INTRODUCTION: Preventive resin restorations (PRR) are the conservative choice for the most common carious lesions in children. Thus, new age flowable resin composites with higher filler content are readily used. The aim of this study was to evaluate the microshear bond strength and microleakage of two flowable resin composites containing different percentages of nano zinc oxide (NZnO) particles, which have proven to have antimicrobial properties.
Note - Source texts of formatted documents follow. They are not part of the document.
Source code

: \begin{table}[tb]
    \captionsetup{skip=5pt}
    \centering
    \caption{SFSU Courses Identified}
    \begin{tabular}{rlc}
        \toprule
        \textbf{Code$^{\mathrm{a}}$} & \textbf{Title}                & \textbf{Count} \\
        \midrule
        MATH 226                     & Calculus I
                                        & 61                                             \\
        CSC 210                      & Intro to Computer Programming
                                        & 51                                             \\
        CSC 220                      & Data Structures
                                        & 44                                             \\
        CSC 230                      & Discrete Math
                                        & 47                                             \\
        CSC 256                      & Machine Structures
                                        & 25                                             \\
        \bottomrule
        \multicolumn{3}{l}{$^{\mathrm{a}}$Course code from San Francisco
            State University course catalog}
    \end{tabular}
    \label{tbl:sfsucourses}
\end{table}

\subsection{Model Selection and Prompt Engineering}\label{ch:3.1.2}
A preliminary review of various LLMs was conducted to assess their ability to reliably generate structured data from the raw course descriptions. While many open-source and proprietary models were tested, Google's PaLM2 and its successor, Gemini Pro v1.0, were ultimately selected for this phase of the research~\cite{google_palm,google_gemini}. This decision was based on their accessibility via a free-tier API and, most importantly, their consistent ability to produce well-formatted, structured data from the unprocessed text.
METHODS: This experimental in-vitro study was carried out in the Dental Material Research Center of Babol University of Medical Sciences in 2015. One nanohybrid and one nanofill flowable resin composite were chosen and modified with the incorporation of 1% and 3% Wt NZnO particles. Six groups (n=10, 0%, 1%, and 3%) of resin composite sticks on dental enamel (2×2mm) were prepared to be placed in the microtensile tester. The microshear bond strength magnitude (MPa) was recorded at the point of failure. A class I box (3×0.8×1 mm) was prepared on 60 premolars and filled using the resin composites (6 groups, n=10). The specimens were immersed in a 5% basic fuschin solution and sectioned bucco-lingually to view the microleakage using a stereomicroscope. One-way ANOVA and Tukey tests for microshear and Wilcoxon and Kruskal-Wallis tests for microleakage were used to analyze the data in the IBM SPSS Statistics version 22 software.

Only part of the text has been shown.